Monday, January 5, 2015

The Single-Payer Health Insurance Failure in Vermont

For 25 years I've been saying that I wished a little state like Vermont would implement a single-payer Canadian-style health insurance system––"Medicare For All." My argument has always been that such a small and limited experiment would give us the opportunity to see the ideological arguments for such a system play out in the face of fiscal reality and the stakeholders fighting it out in the political arena over who would get the money. The rest of the country would be able to learn a lot from it.

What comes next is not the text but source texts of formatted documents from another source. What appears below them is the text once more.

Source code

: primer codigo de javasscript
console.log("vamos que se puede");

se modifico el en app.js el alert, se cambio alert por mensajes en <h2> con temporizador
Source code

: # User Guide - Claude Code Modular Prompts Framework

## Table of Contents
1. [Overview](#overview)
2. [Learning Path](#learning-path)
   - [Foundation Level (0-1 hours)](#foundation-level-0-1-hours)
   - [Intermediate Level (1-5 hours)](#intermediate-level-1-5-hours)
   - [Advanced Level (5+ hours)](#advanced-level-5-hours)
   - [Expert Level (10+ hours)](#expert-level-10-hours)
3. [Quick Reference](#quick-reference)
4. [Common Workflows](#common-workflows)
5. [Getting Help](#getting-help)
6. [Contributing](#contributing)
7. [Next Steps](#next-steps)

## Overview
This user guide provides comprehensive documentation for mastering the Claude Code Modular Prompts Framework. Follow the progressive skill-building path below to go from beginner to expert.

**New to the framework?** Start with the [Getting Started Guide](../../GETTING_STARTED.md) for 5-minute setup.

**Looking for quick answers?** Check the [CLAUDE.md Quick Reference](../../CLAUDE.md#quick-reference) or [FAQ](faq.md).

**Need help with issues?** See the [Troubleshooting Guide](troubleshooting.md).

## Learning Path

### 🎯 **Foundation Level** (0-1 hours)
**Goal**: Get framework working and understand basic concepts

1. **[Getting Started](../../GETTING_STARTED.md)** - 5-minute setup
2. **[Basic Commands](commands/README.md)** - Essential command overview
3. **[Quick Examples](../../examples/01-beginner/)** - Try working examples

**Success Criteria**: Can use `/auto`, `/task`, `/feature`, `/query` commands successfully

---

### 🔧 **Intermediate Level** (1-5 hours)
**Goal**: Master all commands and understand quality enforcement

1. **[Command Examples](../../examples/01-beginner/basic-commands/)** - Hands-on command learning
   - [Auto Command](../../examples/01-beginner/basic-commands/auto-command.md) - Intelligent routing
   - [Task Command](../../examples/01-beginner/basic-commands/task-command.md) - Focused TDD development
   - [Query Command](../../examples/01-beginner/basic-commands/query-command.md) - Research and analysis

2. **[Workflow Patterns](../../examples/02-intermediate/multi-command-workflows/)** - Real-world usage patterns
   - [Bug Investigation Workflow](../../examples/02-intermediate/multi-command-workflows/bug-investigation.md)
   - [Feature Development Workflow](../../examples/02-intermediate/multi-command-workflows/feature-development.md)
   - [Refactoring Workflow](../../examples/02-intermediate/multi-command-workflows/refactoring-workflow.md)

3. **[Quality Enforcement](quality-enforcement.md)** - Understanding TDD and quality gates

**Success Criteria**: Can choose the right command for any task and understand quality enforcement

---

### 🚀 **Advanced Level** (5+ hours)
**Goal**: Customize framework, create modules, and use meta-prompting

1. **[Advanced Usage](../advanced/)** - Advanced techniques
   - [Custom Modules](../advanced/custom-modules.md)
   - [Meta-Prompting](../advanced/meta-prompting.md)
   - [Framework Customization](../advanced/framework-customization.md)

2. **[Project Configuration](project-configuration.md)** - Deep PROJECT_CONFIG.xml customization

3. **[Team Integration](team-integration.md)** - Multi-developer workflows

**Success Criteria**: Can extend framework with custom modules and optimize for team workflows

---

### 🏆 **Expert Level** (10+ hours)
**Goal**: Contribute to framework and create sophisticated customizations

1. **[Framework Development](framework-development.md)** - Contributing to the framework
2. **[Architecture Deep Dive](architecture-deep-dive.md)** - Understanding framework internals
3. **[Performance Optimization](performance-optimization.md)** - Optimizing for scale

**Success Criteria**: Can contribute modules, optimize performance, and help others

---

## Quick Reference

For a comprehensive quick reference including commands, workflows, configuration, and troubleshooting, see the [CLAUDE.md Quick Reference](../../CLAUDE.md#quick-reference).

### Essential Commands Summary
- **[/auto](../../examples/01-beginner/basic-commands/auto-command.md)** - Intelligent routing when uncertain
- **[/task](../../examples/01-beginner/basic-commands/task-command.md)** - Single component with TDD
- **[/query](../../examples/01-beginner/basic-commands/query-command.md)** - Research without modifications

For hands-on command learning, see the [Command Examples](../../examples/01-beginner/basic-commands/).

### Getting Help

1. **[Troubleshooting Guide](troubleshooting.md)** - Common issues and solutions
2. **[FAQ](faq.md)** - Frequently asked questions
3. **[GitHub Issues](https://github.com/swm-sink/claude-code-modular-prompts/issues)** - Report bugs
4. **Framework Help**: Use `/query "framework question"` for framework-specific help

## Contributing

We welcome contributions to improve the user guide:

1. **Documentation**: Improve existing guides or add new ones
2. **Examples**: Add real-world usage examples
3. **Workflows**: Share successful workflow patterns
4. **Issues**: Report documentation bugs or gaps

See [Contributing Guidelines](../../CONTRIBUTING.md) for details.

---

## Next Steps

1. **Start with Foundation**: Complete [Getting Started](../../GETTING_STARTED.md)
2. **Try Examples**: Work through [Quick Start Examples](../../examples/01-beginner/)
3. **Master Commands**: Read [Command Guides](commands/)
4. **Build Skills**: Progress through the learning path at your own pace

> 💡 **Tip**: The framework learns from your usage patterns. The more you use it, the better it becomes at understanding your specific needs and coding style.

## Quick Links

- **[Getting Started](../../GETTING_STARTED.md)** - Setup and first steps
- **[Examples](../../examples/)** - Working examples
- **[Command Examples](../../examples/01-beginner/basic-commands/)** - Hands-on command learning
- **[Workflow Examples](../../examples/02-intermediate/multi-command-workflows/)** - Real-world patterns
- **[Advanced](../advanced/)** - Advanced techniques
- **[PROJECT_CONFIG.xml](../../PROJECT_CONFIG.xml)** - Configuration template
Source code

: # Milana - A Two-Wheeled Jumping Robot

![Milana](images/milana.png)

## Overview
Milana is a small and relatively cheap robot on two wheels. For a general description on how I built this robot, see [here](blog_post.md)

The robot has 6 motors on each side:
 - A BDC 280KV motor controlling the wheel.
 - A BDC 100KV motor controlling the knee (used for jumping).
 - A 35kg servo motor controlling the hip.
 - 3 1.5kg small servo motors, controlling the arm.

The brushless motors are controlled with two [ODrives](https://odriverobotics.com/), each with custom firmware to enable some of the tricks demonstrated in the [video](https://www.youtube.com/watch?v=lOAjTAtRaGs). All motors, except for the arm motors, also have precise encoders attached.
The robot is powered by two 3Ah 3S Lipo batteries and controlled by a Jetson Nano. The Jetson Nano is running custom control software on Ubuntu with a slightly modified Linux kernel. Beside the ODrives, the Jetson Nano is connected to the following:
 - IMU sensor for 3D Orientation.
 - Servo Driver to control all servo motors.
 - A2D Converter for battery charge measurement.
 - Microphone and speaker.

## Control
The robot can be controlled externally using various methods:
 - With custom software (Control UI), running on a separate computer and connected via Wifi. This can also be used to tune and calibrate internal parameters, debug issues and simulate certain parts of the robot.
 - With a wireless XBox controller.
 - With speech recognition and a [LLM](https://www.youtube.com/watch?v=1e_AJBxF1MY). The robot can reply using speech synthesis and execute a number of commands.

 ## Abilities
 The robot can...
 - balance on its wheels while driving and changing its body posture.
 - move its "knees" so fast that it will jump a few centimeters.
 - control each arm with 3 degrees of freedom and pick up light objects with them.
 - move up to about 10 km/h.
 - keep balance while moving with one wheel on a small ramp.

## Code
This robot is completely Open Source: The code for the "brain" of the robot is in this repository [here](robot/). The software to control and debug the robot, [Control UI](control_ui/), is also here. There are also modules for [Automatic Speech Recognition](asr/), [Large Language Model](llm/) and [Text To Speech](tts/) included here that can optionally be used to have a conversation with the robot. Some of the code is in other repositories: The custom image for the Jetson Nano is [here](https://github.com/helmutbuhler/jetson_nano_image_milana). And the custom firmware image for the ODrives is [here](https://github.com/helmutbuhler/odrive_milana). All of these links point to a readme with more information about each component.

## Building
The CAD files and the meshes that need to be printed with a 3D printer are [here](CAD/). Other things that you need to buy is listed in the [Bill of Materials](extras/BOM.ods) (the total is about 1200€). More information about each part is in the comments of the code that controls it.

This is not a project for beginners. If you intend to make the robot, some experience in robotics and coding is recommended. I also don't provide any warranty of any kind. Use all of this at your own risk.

I have always thought that this debate will never be settled until a state gives it a shot and everybody witnesses the result.

So, I was excited to see that Vermont, of all places, was indeed going to give it a shot when they passed Act 48 back in 2011. It was no longer a theory, a state was really going to do it––"Medicare For All."

Until last month.

Turns out reality crashed head-on with ideology a lot quicker than even I expected it to.

Vermont's governor pulled the plug on his plan because the state couldn't afford it:
  • It would have cost Vermont $2.6 billion in the first year to implement the plan––the state now raises only a total of $2.9 billion a year in taxes.
  • To raise the money it would have required the state to impose a new 11.5% payroll tax on businesses AND a new personal income tax ranging up to 9.5%. The state already has the seventh highest state income tax, maxing at 8.5%, and a 6% sales tax.
Vermont's governor was quoted as saying the effort is dead, "At least for now. Our time will come."